(Saved data entries)
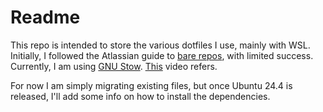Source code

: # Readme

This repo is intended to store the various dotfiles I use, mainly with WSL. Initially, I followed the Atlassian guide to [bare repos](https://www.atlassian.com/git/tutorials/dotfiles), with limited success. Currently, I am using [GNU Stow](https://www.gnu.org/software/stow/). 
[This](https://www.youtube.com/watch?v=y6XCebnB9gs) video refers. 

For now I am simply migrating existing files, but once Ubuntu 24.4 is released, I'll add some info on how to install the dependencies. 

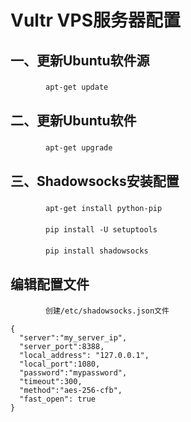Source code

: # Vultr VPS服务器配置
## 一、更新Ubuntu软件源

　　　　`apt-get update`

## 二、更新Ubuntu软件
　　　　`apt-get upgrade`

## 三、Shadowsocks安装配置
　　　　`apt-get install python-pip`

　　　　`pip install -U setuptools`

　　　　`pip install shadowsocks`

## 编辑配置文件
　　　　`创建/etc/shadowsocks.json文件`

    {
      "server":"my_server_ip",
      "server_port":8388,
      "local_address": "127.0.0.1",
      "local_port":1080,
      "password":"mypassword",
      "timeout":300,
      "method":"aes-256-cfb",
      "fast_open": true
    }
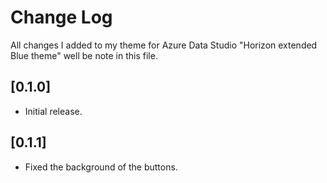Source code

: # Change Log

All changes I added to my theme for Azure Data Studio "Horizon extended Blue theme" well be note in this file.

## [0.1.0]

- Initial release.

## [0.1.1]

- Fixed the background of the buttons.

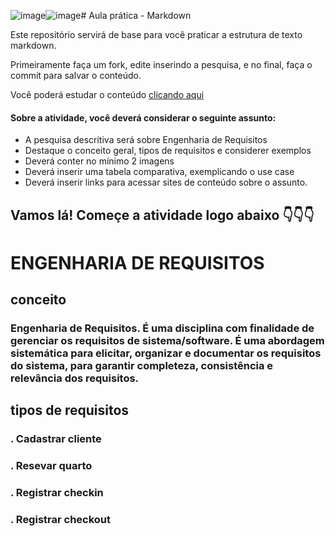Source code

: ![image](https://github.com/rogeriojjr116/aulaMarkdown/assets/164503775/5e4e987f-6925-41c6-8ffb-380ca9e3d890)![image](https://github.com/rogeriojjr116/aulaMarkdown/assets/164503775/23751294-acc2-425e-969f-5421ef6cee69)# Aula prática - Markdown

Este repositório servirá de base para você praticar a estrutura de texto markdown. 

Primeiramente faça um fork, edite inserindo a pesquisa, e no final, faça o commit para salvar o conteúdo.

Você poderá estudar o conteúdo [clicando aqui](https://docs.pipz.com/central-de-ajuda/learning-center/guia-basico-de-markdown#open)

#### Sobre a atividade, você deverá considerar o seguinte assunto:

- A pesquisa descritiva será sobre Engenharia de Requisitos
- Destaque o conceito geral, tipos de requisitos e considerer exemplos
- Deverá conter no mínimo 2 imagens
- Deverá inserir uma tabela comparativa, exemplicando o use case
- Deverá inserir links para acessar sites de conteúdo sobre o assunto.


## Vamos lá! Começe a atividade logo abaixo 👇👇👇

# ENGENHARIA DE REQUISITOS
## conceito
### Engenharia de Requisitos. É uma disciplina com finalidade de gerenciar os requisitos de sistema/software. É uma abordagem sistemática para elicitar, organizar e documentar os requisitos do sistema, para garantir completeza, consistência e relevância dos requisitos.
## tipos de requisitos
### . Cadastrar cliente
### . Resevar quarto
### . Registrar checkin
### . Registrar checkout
==
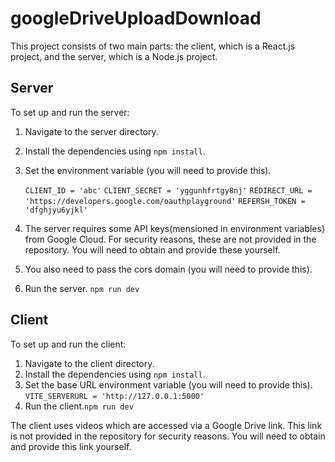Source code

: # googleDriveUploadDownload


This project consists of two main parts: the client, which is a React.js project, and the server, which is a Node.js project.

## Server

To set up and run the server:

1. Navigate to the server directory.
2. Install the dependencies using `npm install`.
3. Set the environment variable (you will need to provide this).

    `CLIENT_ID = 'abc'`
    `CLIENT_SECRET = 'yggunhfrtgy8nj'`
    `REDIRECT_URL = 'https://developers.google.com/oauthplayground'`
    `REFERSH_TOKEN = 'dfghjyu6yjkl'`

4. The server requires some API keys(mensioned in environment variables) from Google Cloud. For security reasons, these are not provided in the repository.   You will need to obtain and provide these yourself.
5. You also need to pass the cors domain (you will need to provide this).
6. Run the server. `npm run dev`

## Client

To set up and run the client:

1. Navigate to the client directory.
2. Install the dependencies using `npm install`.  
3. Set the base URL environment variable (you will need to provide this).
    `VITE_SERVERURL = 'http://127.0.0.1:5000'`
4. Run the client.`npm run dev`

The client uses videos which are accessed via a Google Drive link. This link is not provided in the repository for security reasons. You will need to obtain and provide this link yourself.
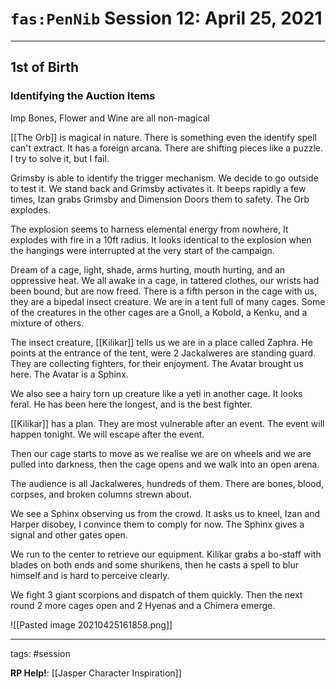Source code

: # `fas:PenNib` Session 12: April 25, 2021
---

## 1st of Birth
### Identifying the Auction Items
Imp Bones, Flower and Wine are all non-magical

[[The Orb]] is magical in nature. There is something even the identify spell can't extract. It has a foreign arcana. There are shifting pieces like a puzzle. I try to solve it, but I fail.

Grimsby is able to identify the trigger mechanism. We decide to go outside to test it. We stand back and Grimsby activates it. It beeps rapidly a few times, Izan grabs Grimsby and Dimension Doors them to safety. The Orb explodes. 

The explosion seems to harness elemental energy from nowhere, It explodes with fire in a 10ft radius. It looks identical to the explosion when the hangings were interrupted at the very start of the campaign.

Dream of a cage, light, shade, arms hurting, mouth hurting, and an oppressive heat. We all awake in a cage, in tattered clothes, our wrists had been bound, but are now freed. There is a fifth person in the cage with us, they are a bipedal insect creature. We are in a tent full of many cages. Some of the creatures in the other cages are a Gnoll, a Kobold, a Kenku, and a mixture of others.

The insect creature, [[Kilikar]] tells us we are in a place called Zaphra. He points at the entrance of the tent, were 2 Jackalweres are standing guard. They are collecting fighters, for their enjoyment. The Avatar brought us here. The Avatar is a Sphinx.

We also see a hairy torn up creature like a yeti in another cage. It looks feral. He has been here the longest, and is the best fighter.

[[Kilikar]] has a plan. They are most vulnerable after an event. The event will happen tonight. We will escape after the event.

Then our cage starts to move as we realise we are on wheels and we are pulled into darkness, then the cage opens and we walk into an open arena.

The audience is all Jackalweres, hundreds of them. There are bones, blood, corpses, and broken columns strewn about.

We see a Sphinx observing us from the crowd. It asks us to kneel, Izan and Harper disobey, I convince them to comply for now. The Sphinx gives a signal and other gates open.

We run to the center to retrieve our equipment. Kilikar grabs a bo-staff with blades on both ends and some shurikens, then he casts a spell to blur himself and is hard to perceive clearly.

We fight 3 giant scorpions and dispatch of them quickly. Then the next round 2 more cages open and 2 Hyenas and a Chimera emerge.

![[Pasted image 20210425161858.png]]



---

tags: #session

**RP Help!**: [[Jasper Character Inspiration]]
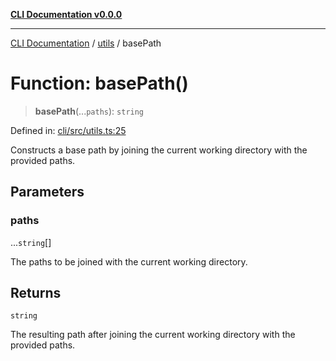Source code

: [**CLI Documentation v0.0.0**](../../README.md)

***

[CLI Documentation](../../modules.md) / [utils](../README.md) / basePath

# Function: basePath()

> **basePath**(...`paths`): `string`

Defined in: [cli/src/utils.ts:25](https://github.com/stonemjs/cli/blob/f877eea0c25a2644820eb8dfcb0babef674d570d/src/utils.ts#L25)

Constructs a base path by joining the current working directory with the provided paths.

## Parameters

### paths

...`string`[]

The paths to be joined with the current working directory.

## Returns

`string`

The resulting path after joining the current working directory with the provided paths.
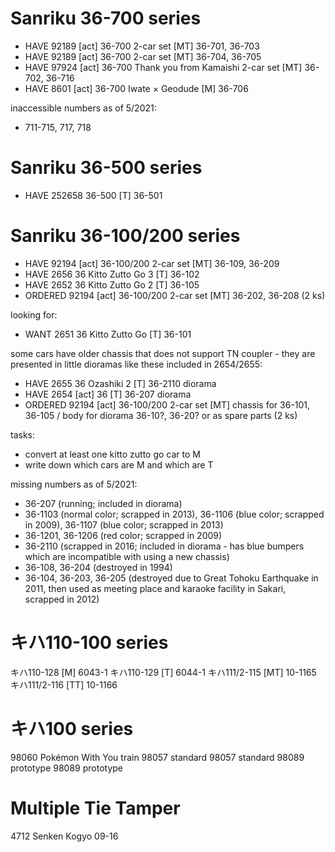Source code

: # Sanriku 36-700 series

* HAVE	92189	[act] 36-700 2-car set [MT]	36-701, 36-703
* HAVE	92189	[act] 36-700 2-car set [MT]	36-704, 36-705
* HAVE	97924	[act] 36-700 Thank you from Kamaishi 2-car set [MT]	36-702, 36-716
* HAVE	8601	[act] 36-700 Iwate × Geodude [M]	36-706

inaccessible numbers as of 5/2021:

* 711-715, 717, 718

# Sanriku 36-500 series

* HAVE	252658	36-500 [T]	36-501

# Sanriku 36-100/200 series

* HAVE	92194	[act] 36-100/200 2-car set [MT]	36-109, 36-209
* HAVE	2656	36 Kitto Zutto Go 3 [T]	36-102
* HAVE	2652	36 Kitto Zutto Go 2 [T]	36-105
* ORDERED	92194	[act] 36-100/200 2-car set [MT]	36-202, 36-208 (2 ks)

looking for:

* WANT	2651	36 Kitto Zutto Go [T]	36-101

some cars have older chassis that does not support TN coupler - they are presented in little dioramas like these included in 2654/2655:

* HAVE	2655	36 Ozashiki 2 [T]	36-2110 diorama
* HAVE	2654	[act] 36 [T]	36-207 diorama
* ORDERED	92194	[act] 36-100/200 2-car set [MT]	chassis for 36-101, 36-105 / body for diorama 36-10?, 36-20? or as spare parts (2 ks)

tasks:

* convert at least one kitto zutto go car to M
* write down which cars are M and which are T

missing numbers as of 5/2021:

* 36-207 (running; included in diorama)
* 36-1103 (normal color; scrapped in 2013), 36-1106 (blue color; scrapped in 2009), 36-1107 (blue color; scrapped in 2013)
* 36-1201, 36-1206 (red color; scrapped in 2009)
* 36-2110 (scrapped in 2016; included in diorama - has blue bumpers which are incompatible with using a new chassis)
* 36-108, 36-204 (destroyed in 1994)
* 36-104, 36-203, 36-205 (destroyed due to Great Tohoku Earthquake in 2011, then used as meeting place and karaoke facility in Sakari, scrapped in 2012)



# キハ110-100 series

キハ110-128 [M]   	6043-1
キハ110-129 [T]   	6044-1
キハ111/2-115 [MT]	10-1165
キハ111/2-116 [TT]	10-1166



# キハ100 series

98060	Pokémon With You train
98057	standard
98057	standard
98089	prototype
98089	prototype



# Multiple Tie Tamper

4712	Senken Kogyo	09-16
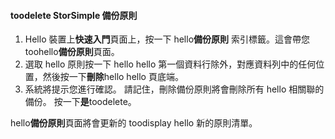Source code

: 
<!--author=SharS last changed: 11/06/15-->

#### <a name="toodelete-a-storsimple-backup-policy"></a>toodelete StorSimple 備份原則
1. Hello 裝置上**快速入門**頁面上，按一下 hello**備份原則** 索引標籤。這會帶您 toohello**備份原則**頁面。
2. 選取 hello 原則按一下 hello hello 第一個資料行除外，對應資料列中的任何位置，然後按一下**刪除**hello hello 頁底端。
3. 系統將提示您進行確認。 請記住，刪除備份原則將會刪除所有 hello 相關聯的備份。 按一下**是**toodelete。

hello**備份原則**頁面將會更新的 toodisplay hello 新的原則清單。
...
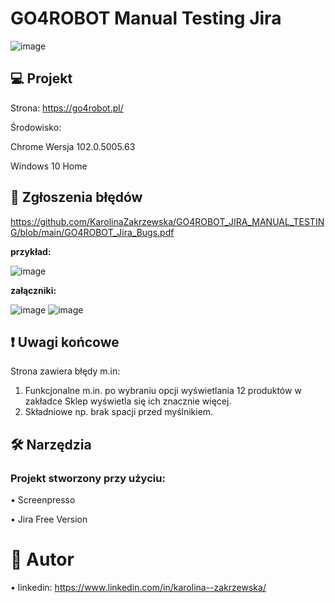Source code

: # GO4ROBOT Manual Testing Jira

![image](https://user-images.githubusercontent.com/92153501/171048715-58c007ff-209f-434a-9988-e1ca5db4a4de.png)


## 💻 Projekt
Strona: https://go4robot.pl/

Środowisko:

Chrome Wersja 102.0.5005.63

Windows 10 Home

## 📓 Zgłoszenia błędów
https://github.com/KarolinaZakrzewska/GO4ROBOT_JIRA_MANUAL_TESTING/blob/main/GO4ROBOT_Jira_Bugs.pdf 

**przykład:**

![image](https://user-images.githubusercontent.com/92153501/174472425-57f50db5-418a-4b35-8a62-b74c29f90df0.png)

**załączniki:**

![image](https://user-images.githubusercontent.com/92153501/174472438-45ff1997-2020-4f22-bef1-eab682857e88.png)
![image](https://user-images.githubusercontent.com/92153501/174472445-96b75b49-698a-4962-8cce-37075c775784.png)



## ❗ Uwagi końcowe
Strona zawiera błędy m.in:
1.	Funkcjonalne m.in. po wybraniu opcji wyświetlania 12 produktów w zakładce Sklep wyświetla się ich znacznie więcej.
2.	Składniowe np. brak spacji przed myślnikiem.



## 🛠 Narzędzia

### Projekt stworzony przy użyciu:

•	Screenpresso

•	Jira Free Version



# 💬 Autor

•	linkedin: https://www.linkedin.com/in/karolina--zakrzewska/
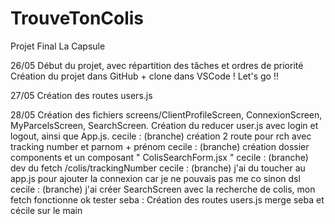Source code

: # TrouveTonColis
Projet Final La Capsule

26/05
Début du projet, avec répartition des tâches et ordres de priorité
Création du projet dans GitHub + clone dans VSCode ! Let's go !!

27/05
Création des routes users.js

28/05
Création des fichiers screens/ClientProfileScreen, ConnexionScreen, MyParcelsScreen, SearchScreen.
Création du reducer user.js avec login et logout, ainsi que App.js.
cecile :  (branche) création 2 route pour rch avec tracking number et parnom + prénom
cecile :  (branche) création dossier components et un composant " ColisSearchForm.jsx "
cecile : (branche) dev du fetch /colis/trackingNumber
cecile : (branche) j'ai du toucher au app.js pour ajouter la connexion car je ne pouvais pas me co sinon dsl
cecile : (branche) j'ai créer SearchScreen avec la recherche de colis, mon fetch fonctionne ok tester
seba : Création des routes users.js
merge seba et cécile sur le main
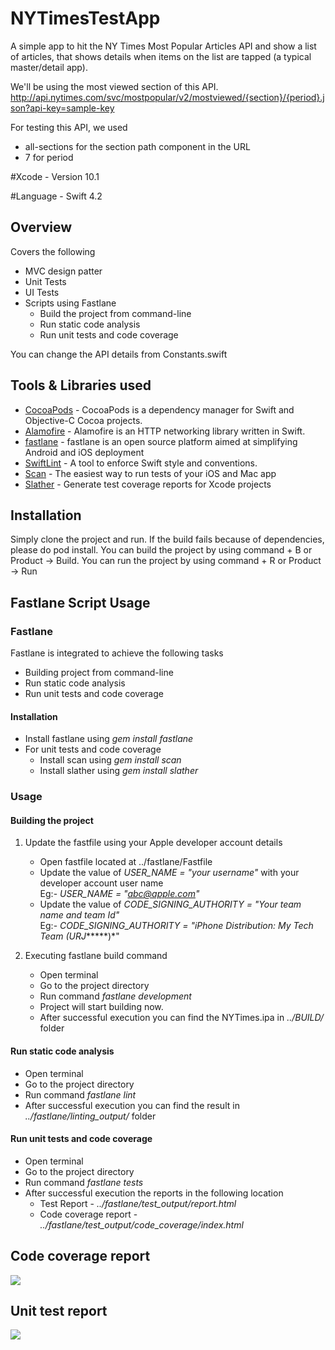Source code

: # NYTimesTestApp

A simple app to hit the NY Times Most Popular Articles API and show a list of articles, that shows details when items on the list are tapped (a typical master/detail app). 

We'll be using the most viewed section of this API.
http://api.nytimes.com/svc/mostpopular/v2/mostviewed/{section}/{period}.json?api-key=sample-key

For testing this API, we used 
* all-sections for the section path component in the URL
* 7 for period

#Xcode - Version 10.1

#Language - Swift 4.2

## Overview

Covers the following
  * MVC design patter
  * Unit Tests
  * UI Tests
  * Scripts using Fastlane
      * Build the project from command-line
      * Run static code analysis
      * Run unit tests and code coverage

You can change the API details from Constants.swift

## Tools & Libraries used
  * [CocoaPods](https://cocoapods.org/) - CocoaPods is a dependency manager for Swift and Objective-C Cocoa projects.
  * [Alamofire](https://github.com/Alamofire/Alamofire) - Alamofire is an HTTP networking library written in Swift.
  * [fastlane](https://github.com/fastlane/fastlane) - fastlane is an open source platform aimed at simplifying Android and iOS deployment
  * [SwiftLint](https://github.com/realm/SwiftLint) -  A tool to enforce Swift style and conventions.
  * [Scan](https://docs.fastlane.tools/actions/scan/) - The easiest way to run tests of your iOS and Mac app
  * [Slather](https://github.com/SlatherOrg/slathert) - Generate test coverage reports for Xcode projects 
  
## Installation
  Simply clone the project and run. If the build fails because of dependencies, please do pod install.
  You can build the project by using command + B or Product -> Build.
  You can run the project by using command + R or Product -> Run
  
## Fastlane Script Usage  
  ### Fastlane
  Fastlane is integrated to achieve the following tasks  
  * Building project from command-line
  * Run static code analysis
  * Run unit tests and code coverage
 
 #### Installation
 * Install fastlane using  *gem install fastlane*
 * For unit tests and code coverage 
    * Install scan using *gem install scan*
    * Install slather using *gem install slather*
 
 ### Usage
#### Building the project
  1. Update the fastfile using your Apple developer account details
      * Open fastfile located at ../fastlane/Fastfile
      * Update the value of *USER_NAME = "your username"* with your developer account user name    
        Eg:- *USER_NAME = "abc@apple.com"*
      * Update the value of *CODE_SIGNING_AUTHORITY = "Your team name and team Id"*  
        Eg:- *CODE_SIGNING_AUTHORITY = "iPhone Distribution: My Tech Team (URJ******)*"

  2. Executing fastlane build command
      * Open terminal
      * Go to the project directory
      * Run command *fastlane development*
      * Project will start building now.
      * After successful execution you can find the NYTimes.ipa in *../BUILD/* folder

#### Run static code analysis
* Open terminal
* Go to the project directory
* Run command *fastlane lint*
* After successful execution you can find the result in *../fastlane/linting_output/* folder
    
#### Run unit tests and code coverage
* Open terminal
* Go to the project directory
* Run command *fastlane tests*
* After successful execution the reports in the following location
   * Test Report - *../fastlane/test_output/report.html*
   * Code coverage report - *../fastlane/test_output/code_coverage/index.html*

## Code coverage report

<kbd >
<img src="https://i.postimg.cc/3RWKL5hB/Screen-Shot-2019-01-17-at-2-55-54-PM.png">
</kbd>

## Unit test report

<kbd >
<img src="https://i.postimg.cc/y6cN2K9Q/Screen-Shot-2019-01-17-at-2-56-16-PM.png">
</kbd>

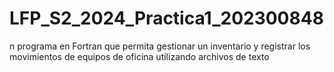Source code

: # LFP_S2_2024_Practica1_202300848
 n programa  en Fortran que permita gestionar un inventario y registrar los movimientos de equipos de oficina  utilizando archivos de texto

■ **The problem**: Which of the lines above carry the string "analysis"? Copy every one.

■ **Output of the exercise**:
      * Run static code analysis
  * Run static code analysis
#### Run static code analysis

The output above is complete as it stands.